Страница 4 из 17
– У него нет морозильника? И в хижине нет электричества?
– Он живёт в глухую старину, ты должна была уже заметить это.
– Так я и думала.
– Шёл 1779 год. Парню двадцать два года, и зовут его Якоб Бошунг. Мясом серны он питается, из её рогов он вырезает пуговицы, из её шкуры дубит кожу, а её жилами шьёт из этой кожи штаны и рукавицы и тачает сапоги долгими зимними вечерами.
– И этот юноша в самом деле был на свете?
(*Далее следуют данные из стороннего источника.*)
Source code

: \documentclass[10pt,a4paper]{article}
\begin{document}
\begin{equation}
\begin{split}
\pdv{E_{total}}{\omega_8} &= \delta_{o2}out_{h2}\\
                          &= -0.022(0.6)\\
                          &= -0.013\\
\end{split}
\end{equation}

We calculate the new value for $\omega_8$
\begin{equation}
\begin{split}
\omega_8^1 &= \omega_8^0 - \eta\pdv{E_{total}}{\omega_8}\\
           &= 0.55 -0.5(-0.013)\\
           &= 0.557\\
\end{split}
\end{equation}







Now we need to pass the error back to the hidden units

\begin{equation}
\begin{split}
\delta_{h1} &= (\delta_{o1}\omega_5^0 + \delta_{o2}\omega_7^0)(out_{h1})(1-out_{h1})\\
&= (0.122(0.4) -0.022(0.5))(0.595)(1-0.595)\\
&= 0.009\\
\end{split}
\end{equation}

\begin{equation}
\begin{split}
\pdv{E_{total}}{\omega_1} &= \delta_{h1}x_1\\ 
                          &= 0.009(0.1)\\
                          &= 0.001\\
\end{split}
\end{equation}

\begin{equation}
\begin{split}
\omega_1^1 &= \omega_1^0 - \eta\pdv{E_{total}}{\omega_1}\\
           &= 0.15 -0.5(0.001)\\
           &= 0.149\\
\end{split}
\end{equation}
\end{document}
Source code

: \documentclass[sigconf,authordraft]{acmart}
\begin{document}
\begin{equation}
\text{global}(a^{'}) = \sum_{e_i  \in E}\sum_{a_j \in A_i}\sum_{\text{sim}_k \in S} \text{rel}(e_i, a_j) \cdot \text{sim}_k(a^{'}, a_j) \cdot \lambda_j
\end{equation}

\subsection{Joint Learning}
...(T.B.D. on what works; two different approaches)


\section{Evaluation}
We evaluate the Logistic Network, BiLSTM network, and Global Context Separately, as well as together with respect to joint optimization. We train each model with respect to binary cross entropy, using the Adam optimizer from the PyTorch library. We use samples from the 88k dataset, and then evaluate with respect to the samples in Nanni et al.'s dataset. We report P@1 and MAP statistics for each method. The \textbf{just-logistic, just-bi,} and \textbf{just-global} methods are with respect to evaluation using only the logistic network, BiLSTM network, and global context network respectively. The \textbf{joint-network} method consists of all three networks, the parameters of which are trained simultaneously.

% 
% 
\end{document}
– Ну я же тебе рассказываю.
– Почему он живёт там наверху один?
– Ах, это довольно противная и скучная история, я не хочу рассказывать её тебе. Ну, ты знаешь, родители – бедные как церковная мышь горные крестьяне в затенённой долине где-то в боковых отрогах и так далее. Мы, кстати, сейчас находимся как раз на языковой границе, люди тут говорят на причудливом диалекте из немецкого и французского. В одну зиму умирают трое младших братьев-сестёр Якоба от инфлюэнцы, отцу пришлось зарыть их тела в снег до весны, потому что земля намертво промёрзла. Потом умирает мать, отец тоже зарывает её в снег рядом с детьми. Потом умирает и отец, и Якобу приходится зарыть его в снег рядом с матерью и братьями-сёстрами. Сто дней и ночей он в доме один. Он ждёт до весны, потом на солнечном пятачке, где земля оттаяла раньше, чем на других местах, он выкапывает пять могил, достаёт из снега замёрзшие трупы своих родных и хоронит их. Потом ему приходится переехать к бездетному дядюшке в другой боковой отрог. А тот садист с ремнём; его жена давно уже не ропщет, а деревенские помалкивают и отводят глаза в сторону, потому что дядя по воскресеньям после мессы играет в пивной в карты с сельским священником и местным старостой.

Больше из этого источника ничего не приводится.